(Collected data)
————————
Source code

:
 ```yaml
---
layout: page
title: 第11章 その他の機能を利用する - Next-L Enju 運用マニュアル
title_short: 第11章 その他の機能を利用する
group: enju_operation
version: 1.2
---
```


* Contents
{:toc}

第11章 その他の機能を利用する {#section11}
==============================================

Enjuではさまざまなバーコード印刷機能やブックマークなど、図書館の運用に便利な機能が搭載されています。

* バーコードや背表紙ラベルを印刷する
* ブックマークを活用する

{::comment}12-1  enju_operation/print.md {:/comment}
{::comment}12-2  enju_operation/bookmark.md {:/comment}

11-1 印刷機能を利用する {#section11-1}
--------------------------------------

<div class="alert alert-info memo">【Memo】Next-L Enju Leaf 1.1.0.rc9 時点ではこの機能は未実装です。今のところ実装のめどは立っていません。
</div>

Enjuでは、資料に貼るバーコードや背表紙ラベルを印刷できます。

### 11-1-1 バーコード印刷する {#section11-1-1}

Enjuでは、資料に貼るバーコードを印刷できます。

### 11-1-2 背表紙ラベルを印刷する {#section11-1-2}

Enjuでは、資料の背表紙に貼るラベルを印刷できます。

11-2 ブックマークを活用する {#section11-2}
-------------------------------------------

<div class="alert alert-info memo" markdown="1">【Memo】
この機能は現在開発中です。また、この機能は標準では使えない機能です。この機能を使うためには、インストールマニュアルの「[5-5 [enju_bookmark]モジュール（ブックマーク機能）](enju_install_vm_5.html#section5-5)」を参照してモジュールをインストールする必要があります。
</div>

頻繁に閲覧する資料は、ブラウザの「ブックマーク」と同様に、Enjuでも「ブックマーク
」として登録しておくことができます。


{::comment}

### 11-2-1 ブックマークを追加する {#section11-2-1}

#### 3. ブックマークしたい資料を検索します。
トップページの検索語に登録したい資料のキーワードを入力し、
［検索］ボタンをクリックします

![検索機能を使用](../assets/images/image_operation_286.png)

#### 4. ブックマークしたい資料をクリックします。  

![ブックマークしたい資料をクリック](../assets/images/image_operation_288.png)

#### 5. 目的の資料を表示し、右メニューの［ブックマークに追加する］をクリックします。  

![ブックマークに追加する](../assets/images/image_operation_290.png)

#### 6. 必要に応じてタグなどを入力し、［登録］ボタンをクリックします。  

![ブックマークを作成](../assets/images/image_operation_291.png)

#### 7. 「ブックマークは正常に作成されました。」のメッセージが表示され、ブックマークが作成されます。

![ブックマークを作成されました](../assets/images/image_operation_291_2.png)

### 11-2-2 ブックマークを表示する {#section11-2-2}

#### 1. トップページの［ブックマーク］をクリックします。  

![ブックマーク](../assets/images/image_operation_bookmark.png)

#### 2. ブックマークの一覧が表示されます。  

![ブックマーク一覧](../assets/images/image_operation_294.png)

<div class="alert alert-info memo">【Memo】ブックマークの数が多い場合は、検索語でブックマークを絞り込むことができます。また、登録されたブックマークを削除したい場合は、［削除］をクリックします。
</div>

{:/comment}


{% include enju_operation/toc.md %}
————————
== Work instructions ==
Reproduce exactly the line containing "#### 5. 目的の資料を表示し、右メニューの［ブックマークに追加する］をクリックします。" and every line after it through the end of the records above, and nothing else.

== Response ==
#### 5. 目的の資料を表示し、右メニューの［ブックマークに追加する］をクリックします。  

![ブックマークに追加する](../assets/images/image_operation_290.png)

#### 6. 必要に応じてタグなどを入力し、［登録］ボタンをクリックします。  

![ブックマークを作成](../assets/images/image_operation_291.png)

#### 7. 「ブックマークは正常に作成されました。」のメッセージが表示され、ブックマークが作成されます。

![ブックマークを作成されました](../assets/images/image_operation_291_2.png)

### 11-2-2 ブックマークを表示する {#section11-2-2}

#### 1. トップページの［ブックマーク］をクリックします。  

![ブックマーク](../assets/images/image_operation_bookmark.png)

#### 2. ブックマークの一覧が表示されます。  

![ブックマーク一覧](../assets/images/image_operation_294.png)

<div class="alert alert-info memo">【Memo】ブックマークの数が多い場合は、検索語でブックマークを絞り込むことができます。また、登録されたブックマークを削除したい場合は、［削除］をクリックします。
</div>

{:/comment}


{% include enju_operation/toc.md %}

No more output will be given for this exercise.